In a huge-sized bowl, mix flour, salt, and sugar.
Add cold butter and reduce it into the flour until it looks like coarse crumbs.
Gradually add ice water, one tablespoon at a time, mixing till the dough holds collectively.
Split the dough into discs, wrap them in plastic, and kick back within the fridge for as a minimum 1 hour.
Prepare the Apple Filling:
In a big bowl, blend sliced apples with brown sugar, cinnamon, nutmeg, lemon juice, and cornstarch. Set apart.

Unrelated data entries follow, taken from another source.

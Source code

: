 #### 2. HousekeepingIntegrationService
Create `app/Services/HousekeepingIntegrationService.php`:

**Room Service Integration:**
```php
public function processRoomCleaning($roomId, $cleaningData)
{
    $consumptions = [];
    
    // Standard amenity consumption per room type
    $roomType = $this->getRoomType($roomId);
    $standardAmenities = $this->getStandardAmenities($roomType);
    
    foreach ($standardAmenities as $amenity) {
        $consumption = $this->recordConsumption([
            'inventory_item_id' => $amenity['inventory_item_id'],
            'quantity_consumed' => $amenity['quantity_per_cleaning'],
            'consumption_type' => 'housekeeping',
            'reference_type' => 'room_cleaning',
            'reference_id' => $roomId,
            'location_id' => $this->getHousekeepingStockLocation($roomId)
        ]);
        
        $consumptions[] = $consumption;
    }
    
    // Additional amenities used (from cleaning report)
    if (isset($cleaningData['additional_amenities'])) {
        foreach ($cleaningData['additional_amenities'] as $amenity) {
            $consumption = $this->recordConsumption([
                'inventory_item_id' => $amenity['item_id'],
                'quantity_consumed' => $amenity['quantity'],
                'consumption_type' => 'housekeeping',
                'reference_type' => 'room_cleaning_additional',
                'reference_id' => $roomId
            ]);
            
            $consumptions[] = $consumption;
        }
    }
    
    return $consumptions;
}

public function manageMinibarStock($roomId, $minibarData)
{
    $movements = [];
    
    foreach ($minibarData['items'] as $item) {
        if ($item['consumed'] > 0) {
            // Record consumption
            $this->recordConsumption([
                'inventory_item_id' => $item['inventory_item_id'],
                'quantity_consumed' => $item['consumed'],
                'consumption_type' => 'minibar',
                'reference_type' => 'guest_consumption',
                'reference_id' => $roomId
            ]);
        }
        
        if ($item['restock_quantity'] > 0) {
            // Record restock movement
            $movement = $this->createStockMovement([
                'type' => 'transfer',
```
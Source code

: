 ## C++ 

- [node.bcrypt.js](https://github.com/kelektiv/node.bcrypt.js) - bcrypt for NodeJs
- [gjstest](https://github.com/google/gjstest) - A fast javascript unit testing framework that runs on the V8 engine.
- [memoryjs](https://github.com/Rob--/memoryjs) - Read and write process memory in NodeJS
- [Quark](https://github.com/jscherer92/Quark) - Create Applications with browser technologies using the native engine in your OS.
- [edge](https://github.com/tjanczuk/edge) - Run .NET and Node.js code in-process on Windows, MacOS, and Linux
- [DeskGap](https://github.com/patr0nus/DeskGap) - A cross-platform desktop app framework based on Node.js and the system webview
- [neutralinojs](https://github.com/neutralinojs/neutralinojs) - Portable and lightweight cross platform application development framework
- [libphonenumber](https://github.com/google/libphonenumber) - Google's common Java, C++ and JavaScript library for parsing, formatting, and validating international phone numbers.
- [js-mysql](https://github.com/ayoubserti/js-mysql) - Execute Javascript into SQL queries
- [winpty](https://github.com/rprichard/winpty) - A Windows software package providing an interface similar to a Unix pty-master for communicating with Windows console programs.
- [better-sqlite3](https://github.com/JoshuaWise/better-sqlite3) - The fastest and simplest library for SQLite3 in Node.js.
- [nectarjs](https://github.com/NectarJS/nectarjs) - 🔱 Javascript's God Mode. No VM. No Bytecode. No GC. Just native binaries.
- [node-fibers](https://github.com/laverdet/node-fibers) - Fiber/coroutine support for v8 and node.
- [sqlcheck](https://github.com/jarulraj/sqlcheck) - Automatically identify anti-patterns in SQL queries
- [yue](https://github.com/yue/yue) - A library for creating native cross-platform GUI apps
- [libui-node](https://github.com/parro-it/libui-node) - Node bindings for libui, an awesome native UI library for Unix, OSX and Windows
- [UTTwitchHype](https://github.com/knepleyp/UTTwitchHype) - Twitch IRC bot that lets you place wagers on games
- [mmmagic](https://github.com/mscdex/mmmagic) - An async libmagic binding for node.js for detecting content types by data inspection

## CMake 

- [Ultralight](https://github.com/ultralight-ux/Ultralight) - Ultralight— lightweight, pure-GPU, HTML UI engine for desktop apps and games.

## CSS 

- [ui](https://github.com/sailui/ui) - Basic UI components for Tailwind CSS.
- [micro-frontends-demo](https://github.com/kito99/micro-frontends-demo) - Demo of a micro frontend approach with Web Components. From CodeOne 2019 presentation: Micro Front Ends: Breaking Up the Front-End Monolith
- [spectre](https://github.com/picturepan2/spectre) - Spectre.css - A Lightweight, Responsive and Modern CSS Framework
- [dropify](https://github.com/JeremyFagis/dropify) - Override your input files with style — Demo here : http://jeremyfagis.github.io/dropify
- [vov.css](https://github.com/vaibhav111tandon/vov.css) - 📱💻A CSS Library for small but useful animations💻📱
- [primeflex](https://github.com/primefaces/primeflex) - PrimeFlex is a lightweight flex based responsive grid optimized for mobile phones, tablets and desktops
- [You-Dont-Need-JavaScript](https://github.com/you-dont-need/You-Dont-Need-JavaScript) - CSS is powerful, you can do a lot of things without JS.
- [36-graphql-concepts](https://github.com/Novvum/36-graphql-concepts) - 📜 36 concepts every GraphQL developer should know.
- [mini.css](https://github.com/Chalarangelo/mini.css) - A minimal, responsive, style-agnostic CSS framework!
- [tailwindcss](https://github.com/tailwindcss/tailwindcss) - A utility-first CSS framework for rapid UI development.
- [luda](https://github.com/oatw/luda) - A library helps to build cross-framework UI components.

In a medium bowl, whisk together flour, baking powder, baking soda, salt, cinnamon, and nutmeg.
In some other bowl, beat butter, granulated sugar, and brown sugar till light and fluffy. Add eggs one after the other, then mix in vanilla extract.
Gradually upload the dry components and buttermilk to the butter combination, beginning and ending with the dry elements. Mix until simply mixed.
Preheat the oven to 350°F and grease a nine-inch springform pan.
Roll out one disc of pie dough and area it within the backside of the pan, trimming any extra.
Spread half of the cake batter over the crust, then layer with half of of the apple filling.
Add the final cake batter and top with the relaxation of the apples.
Roll out the second disc of dough and vicinity it on top, crimping the rims to seal. Cut slits inside the top to allow steam get away.
Bake for 55-65 minutes, or till the crust is golden and the filling is bubbly. If the crust browns too speedy, cover it with foil.
Let it cool in the pan for 15 mins earlier than transferring it to a wire rack.